Alignment as Cultivation: AI Safety Is a 2,000-Year-Old Problem

Guide the people with laws and keep them in line with punishments, and they will stay out of trouble but feel no shame. Guide them with virtue and keep them in line with ritual, and they will feel shame — and reform themselves. — Confucius, Analects, II.3

AI safety has a core word: alignment — how to get an intelligence smarter and stronger than us to genuinely embrace human values, rather than pay lip service, or simply spin out of control. It’s framed as a brand-new, brain-bending engineering puzzle.

In fact, humans have been doing alignment for thousands of years.

1. Alignment is the oldest problem

Raising a child: taking an agent of enormous potential — one who will eventually outgrow you and may not share your values — and guiding it into someone you can trust. Isn’t that alignment?

Self-cultivation, ordering the family, governing the state — the whole Confucian ladder is one long “alignment project”: getting people, especially the powerful and capable, to embrace and live a set of values from the inside out. Cultivating a ruler is the highest-stakes version of all — you’re trying to shape an agent more powerful than yourself.
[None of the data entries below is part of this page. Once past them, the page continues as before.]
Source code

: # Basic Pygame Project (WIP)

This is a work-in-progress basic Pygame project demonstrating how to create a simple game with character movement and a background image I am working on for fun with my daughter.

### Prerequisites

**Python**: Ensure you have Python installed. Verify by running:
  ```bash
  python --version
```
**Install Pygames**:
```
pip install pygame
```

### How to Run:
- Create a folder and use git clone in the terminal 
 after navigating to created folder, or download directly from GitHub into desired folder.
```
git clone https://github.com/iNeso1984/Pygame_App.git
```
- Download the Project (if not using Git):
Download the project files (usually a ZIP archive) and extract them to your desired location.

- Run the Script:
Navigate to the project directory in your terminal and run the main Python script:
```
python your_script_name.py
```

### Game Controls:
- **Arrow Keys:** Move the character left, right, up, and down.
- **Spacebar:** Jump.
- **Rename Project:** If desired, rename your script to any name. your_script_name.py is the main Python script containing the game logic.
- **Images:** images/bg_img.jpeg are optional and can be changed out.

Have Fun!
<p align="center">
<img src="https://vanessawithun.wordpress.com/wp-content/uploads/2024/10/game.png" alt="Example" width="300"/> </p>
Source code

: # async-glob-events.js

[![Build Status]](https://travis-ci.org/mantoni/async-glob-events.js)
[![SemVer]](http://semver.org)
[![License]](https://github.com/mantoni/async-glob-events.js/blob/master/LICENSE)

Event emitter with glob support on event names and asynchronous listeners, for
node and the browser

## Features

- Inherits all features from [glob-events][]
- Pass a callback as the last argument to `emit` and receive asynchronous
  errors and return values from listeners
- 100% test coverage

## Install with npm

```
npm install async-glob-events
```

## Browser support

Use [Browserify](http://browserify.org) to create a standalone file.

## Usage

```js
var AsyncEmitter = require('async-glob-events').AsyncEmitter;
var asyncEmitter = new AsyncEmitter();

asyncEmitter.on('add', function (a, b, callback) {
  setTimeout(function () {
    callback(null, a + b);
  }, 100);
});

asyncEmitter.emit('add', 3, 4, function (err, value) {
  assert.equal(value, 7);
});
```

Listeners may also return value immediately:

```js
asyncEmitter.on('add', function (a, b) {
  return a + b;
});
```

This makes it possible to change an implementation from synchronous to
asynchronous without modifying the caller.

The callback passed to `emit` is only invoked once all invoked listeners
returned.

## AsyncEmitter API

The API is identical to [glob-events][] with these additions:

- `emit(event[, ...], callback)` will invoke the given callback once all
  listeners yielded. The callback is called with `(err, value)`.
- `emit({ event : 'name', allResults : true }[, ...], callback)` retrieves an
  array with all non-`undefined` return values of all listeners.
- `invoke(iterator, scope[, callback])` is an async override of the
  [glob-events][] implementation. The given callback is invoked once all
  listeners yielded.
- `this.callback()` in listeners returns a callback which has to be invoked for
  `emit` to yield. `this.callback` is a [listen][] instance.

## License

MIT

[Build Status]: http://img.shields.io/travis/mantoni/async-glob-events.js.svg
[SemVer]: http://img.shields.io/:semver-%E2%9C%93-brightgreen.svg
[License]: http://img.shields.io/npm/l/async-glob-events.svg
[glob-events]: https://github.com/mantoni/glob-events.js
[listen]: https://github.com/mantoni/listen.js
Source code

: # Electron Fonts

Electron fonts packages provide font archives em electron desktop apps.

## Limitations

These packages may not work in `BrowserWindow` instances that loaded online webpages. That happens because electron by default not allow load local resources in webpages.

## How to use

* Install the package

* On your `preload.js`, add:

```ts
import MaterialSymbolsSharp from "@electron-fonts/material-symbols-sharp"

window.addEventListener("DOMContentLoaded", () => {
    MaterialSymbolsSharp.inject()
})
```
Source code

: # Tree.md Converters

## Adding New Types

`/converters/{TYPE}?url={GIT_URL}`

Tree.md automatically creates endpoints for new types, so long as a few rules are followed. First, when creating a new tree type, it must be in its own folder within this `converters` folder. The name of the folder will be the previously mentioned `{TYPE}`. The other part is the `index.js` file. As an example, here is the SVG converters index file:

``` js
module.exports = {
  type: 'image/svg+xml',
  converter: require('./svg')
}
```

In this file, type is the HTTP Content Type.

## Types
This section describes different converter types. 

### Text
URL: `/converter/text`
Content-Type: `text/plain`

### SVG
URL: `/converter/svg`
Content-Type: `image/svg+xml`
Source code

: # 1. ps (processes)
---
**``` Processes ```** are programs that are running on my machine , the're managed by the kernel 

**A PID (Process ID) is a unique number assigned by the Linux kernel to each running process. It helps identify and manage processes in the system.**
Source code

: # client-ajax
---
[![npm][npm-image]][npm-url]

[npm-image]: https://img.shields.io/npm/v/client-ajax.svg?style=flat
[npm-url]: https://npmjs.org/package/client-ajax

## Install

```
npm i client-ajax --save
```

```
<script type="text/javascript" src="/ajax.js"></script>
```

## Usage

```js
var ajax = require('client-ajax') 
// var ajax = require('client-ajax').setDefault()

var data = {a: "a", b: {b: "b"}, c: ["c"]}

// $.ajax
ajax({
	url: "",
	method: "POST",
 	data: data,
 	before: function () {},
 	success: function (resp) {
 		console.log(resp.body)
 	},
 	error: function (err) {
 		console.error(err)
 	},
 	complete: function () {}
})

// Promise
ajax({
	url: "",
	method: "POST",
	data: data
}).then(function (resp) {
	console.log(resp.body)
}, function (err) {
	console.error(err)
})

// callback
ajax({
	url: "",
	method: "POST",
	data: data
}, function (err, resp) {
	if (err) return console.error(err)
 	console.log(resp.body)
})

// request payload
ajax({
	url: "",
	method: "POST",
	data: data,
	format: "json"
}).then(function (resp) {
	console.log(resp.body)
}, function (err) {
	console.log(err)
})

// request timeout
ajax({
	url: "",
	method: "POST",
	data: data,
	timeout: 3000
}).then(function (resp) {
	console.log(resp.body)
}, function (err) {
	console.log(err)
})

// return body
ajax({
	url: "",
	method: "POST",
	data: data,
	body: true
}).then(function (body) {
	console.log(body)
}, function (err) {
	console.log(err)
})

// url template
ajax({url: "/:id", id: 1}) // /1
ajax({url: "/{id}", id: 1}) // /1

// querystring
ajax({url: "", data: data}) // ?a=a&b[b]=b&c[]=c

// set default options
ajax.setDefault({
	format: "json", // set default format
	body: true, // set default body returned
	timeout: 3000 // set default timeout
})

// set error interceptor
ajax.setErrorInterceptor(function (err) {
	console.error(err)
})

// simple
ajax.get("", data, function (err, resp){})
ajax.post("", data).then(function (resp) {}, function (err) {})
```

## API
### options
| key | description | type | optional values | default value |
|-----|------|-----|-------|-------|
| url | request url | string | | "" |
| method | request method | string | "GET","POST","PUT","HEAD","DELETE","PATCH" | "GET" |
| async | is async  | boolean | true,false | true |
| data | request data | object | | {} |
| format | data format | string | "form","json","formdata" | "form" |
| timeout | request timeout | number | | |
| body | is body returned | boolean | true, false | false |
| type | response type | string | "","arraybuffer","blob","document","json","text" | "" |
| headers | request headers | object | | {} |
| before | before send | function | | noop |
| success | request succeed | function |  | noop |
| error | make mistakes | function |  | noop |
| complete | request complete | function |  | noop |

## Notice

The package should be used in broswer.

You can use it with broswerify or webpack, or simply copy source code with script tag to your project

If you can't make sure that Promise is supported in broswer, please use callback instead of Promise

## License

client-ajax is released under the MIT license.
And this is far from a Chinese idea alone. The Egyptians wrote The Instruction of Ptahhotep around 2400 BCE — a manual on how to cultivate a person of character, among the oldest such texts humanity has. In ancient Egypt, even the pharaoh had to answer to Ma’at (truth and cosmic order); after death your heart was placed on a scale and weighed against Ma’at’s feather — and what was weighed was the inner heart, not your deeds.

So alignment isn’t a new problem. It’s the oldest one — only this time, the thing across the table isn’t human.

2. Two old roads: law vs. virtue

How do you get a powerful agent to behave? History offers two answers, and they argued for two thousand years.

The Legalists (Shang Yang, Han Feizi) said: rules, punishments, surveillance, rewards. Write down what’s allowed and what isn’t; punish every transgression; no one will dare step out of line.

The Confucians (Confucius, Mencius) said: virtue, ritual, and example — get people to internalize the values as part of themselves.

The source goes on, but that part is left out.